### REQUIREMENT:
Search the data below for the string "utviklere" and copy all lines where it shows up.

-- -- --

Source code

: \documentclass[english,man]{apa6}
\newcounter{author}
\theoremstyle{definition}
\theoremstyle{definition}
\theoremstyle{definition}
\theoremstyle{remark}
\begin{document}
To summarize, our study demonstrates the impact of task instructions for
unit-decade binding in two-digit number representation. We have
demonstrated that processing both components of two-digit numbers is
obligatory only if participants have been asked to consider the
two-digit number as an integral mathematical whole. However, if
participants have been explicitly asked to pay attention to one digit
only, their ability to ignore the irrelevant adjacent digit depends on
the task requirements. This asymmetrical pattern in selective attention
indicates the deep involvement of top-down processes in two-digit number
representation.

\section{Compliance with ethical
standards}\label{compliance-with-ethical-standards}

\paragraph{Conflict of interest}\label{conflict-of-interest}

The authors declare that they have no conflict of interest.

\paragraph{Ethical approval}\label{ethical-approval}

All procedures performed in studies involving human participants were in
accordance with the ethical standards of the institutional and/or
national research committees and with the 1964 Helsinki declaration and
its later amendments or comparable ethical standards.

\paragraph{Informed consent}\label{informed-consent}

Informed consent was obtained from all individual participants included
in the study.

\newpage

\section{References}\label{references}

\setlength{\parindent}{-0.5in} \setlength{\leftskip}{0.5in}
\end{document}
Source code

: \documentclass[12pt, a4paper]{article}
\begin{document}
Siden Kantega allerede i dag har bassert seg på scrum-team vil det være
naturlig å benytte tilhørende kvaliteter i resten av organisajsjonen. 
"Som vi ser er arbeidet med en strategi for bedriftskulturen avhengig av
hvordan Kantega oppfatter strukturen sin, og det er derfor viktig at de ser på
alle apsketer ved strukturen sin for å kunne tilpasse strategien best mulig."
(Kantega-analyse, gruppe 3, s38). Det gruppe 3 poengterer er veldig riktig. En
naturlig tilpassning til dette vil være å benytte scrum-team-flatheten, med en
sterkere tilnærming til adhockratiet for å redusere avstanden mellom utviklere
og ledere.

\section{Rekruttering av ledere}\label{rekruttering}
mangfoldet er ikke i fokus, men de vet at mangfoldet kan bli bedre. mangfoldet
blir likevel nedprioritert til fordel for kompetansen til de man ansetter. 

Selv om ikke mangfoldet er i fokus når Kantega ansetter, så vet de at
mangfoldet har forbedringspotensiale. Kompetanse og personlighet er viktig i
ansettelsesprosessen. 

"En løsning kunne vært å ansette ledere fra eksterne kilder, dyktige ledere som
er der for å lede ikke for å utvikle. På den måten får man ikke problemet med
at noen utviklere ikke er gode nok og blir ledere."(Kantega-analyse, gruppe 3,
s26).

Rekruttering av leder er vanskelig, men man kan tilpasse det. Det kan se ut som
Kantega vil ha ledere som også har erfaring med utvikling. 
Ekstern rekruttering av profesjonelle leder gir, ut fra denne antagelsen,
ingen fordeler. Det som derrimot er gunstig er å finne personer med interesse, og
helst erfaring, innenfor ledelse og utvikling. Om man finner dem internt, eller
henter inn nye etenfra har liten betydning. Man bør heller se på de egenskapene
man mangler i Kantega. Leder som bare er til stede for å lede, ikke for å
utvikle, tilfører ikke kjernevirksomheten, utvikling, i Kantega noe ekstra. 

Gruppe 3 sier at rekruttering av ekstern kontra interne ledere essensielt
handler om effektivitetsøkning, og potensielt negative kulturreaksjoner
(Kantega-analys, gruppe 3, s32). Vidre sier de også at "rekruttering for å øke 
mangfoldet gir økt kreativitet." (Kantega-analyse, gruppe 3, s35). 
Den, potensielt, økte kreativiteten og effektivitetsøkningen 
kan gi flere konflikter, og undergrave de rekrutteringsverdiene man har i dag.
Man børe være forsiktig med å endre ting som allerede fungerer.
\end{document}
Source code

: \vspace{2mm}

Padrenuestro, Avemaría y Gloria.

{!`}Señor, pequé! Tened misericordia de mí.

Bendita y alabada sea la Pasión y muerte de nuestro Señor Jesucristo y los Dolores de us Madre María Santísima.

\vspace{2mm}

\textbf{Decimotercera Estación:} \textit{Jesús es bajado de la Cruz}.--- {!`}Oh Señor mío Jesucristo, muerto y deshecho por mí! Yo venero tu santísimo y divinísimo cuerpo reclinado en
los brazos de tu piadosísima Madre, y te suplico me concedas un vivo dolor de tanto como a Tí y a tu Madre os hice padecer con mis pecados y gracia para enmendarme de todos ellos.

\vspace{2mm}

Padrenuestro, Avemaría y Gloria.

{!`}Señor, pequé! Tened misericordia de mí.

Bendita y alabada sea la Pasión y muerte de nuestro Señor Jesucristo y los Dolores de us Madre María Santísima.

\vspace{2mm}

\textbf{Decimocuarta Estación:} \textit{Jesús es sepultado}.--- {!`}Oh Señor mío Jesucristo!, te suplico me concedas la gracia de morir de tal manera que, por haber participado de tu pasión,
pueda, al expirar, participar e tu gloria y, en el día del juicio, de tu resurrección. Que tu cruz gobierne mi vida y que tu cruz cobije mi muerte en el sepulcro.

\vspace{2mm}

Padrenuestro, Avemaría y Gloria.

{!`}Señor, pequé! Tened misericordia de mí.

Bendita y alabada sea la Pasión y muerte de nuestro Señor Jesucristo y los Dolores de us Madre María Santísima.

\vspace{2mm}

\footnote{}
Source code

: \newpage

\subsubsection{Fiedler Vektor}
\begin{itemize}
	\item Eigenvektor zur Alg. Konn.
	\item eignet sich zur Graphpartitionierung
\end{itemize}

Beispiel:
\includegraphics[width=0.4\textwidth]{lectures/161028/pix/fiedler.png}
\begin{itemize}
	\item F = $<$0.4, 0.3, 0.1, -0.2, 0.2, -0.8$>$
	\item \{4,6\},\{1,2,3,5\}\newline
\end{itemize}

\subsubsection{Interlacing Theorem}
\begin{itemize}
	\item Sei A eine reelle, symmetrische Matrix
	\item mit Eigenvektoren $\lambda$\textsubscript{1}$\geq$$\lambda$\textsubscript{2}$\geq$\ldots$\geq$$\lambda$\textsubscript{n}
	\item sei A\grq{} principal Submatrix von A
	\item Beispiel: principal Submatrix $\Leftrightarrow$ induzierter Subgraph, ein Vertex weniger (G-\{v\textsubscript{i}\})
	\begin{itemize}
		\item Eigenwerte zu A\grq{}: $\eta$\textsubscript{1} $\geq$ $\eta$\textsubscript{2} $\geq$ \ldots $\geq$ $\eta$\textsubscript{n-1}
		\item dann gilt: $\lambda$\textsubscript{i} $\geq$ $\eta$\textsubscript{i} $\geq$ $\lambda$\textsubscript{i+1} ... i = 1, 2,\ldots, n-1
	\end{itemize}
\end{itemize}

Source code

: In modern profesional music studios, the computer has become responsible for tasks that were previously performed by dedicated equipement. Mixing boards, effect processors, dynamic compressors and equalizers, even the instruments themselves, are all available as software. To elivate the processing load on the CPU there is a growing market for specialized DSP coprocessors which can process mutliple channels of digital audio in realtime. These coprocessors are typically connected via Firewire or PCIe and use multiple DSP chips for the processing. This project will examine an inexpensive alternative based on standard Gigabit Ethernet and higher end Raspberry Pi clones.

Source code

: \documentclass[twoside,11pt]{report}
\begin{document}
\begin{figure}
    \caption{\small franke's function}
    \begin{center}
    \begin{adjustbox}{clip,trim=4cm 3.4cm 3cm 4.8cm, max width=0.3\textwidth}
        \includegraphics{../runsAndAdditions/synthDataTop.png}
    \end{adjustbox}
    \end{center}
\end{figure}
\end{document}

-- -- --

### EXERCISE ANSWER:
sterkere tilnærming til adhockratiet for å redusere avstanden mellom utviklere
at noen utviklere ikke er gode nok og blir ledere."(Kantega-analyse, gruppe 3,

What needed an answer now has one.